= EXERCISE INSTRUCTIONS =
Of all the lines below, output only those starting at the one with "### Frontend (dev)" and ending at the one with "## Wiring to Your Backend (MagicSMTP)", both ends included, exactly as written.

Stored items

------------------------------------------------

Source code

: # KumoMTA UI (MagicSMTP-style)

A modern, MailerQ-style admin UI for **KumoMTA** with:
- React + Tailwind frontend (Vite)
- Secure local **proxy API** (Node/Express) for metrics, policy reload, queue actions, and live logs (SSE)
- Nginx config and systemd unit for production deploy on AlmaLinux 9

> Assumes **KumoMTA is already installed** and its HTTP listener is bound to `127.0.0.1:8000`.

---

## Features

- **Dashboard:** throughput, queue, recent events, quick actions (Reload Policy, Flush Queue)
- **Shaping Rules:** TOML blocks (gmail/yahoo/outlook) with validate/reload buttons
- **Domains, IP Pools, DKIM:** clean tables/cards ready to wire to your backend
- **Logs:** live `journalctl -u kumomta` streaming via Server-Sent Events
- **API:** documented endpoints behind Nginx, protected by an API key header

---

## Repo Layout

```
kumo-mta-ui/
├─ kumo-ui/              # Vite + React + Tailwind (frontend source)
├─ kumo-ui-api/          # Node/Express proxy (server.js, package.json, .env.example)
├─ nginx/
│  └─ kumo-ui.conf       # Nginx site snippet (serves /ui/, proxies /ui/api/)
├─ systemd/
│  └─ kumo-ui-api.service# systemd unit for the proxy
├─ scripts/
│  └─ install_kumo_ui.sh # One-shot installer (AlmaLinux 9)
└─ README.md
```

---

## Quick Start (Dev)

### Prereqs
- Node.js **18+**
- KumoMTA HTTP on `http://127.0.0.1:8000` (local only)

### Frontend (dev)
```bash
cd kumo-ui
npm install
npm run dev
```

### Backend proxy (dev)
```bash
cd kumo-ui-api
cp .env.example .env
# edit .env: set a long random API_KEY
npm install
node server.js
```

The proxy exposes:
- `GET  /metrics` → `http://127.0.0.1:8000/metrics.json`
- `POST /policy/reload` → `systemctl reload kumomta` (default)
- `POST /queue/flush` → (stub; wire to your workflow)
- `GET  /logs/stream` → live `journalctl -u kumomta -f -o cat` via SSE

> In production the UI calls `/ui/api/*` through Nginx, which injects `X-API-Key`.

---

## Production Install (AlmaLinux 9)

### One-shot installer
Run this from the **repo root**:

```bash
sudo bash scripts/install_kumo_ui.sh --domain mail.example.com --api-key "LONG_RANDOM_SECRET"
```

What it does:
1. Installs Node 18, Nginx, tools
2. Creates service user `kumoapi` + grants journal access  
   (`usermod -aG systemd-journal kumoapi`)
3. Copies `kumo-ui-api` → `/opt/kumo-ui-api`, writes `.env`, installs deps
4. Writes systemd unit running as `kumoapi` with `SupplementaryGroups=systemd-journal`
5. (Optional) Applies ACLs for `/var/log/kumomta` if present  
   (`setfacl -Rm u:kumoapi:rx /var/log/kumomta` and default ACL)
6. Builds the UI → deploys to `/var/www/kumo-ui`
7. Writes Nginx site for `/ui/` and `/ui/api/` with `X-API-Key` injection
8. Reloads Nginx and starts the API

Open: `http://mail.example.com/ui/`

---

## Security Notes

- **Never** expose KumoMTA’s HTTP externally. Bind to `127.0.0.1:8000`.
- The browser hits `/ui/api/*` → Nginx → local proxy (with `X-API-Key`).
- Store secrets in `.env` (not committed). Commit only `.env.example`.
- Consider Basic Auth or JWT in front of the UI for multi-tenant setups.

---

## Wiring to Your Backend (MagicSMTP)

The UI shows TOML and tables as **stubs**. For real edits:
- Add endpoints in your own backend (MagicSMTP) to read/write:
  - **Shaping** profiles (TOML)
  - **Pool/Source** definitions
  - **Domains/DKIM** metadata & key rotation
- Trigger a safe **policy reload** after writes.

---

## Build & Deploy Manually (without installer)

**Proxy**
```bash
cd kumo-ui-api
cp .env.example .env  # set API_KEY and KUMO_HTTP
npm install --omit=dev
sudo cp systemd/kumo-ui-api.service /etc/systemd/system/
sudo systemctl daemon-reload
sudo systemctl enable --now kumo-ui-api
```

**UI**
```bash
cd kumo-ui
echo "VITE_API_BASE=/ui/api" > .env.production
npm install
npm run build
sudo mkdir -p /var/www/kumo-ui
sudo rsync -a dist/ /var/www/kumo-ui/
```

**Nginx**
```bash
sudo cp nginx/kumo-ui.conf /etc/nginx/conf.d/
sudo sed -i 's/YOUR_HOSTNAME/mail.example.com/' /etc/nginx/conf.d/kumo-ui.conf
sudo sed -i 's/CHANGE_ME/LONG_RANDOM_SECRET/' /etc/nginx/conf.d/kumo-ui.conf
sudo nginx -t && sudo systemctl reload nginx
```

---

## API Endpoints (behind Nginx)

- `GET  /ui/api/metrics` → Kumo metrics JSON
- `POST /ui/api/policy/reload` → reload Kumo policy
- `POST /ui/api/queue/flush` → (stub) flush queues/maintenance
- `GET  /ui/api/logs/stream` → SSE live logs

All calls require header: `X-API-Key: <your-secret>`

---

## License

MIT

------------------------------------------------

= TASK SOLUTION =
### Frontend (dev)
```bash
cd kumo-ui
npm install
npm run dev
```

### Backend proxy (dev)
```bash
cd kumo-ui-api
cp .env.example .env
# edit .env: set a long random API_KEY
npm install
node server.js
```

The proxy exposes:
- `GET  /metrics` → `http://127.0.0.1:8000/metrics.json`
- `POST /policy/reload` → `systemctl reload kumomta` (default)
- `POST /queue/flush` → (stub; wire to your workflow)
- `GET  /logs/stream` → live `journalctl -u kumomta -f -o cat` via SSE

> In production the UI calls `/ui/api/*` through Nginx, which injects `X-API-Key`.

---

## Production Install (AlmaLinux 9)

### One-shot installer
Run this from the **repo root**:

```bash
sudo bash scripts/install_kumo_ui.sh --domain mail.example.com --api-key "LONG_RANDOM_SECRET"
```

What it does:
1. Installs Node 18, Nginx, tools
2. Creates service user `kumoapi` + grants journal access  
   (`usermod -aG systemd-journal kumoapi`)
3. Copies `kumo-ui-api` → `/opt/kumo-ui-api`, writes `.env`, installs deps
4. Writes systemd unit running as `kumoapi` with `SupplementaryGroups=systemd-journal`
5. (Optional) Applies ACLs for `/var/log/kumomta` if present  
   (`setfacl -Rm u:kumoapi:rx /var/log/kumomta` and default ACL)
6. Builds the UI → deploys to `/var/www/kumo-ui`
7. Writes Nginx site for `/ui/` and `/ui/api/` with `X-API-Key` injection
8. Reloads Nginx and starts the API

Open: `http://mail.example.com/ui/`

---

## Security Notes

- **Never** expose KumoMTA’s HTTP externally. Bind to `127.0.0.1:8000`.
- The browser hits `/ui/api/*` → Nginx → local proxy (with `X-API-Key`).
- Store secrets in `.env` (not committed). Commit only `.env.example`.
- Consider Basic Auth or JWT in front of the UI for multi-tenant setups.

---

## Wiring to Your Backend (MagicSMTP)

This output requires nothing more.